Should you loved this evaluation and need to join, you could find me on LinkedIn

The complete evaluation is obtainable on this pocket book on GitHub.


Knowledge Sources

Fruit Consumption: Meals and Agriculture Group of the United Nations (2023) — with main processing by Our World in Knowledge. “Per capita consumption of apples — FAO” [dataset]. Meals and Agriculture Group of the United Nations, “Meals Balances: Meals Balances (-2013, outdated methodology and inhabitants)”; Meals and Agriculture Group of the United Nations, “Meals Balances: Meals Balances (2010-)” [original data]. Licensed underneath CC BY 4.0.

Physician Visits: OECD (2024), Consultations, URL (accessed on January 22, 2025). Licensed underneath CC BY 4.0.
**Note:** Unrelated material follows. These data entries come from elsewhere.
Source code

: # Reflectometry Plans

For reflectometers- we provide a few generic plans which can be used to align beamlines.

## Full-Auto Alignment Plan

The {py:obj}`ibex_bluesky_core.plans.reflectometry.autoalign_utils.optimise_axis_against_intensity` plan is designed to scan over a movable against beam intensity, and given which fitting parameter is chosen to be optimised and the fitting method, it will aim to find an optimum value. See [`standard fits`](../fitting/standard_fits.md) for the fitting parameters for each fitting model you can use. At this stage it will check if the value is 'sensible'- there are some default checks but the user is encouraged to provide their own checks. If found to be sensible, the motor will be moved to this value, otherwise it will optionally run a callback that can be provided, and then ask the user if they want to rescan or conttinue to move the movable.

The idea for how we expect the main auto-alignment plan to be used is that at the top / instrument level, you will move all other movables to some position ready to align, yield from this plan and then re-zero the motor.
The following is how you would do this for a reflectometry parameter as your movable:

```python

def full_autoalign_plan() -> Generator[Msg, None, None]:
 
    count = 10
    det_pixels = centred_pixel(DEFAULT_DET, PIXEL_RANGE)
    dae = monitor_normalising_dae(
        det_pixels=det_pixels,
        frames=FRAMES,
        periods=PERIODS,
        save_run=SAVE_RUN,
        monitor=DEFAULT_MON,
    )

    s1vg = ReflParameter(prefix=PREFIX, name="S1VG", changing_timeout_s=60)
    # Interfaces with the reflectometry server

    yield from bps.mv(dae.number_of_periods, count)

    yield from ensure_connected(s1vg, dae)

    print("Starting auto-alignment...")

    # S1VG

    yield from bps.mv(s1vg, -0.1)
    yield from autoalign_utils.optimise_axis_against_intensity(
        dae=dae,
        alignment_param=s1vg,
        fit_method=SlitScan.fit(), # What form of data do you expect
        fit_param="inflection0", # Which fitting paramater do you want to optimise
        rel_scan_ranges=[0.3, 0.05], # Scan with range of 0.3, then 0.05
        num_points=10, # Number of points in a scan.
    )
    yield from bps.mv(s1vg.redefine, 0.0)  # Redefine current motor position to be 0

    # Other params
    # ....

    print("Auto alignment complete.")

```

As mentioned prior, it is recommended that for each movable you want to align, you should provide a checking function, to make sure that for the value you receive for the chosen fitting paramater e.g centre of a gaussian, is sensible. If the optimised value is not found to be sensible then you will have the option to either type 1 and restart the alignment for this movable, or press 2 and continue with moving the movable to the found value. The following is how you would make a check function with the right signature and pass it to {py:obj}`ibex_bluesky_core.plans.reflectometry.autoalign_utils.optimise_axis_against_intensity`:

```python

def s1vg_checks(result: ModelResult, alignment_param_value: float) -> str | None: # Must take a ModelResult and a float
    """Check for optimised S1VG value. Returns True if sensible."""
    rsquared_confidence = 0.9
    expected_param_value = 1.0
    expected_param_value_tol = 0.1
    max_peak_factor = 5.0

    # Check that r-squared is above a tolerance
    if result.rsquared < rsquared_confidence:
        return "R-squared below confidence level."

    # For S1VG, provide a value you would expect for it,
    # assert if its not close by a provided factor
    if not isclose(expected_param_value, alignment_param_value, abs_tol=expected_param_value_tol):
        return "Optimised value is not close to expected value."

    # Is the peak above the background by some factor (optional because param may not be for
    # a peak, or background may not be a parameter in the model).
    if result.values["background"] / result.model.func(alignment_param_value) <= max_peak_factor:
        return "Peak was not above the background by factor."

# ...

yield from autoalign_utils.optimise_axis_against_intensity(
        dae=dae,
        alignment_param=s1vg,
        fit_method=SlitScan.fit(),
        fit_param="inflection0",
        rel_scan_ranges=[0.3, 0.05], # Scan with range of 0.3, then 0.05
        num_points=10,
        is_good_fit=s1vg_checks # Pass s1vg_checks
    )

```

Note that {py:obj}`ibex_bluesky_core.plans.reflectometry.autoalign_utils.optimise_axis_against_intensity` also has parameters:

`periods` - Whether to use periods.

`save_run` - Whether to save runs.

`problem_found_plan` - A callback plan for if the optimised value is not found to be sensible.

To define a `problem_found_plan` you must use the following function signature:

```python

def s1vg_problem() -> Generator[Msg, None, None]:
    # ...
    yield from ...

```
GDP per Capita: World Financial institution (2025) — with minor processing by Our World in Knowledge. “GDP per capita — World Financial institution — In fixed 2021 worldwide $” [dataset]. World Financial institution, “World Financial institution World Growth Indicators” [original data]. Retrieved January 31, 2025 from https://ourworldindata.org/grapher/gdp-per-capita-worldbank. Licensed underneath CC BY 4.0.

Median Age: UN, World Inhabitants Prospects (2024) — processed by Our World in Knowledge. “Median age, medium projection — UN WPP” [dataset]. United Nations, “World Inhabitants Prospects” [original data]. Licensed underneath CC BY 4.0.


All photos, until in any other case famous, are by the creator.